━━━━━ MATERIAL FOR THE TASK

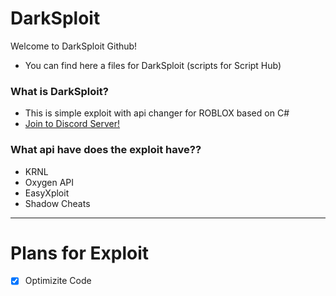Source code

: # DarkSploit
Welcome to DarkSploit Github!
- You can find here a files for DarkSploit (scripts for Script Hub)
### What is DarkSploit?
- This is simple exploit with api changer for ROBLOX based on C#
- [Join to Discord Server!](https://discord.gg/CgJvt4k)
### What api have does the exploit have??
- KRNL
- Oxygen API
- EasyXploit
- Shadow Cheats
____
# Plans for Exploit
- [X] Optimizite Code 
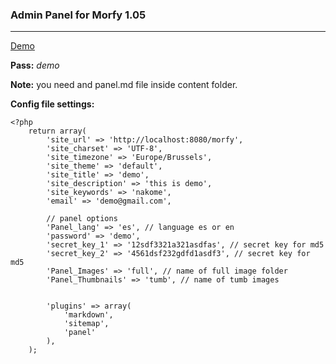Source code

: ### Admin Panel for Morfy 1.05


---


[Demo](http://monchovarela.es/morfy/panel)

**Pass:** _demo_


**Note:** you need and panel.md file inside content folder.

**Config file settings:**

    <?php
        return array(
            'site_url' => 'http://localhost:8080/morfy',
            'site_charset' => 'UTF-8',
            'site_timezone' => 'Europe/Brussels',
            'site_theme' => 'default',
            'site_title' => 'demo',
            'site_description' => 'this is demo',
            'site_keywords' => 'nakome',
            'email' => 'demo@gmail.com',

            // panel options
            'Panel_lang' => 'es', // language es or en
            'password' => 'demo',
            'secret_key_1' => '12sdf3321a321asdfas', // secret key for md5
            'secret_key_2' => '4561dsf232gdfd1asdf3', // secret key for md5
            'Panel_Images' => 'full', // name of full image folder
            'Panel_Thumbnails' => 'tumb', // name of tumb images


            'plugins' => array(
                'markdown',
                'sitemap',
                'panel'
            ),
        );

━━━━━━━━━━

_TASK DESCRIPTION_
Copy each line of the records containing the string "folder".

_YOUR SOLUTION_
**Note:** you need and panel.md file inside content folder.
            'Panel_Images' => 'full', // name of full image folder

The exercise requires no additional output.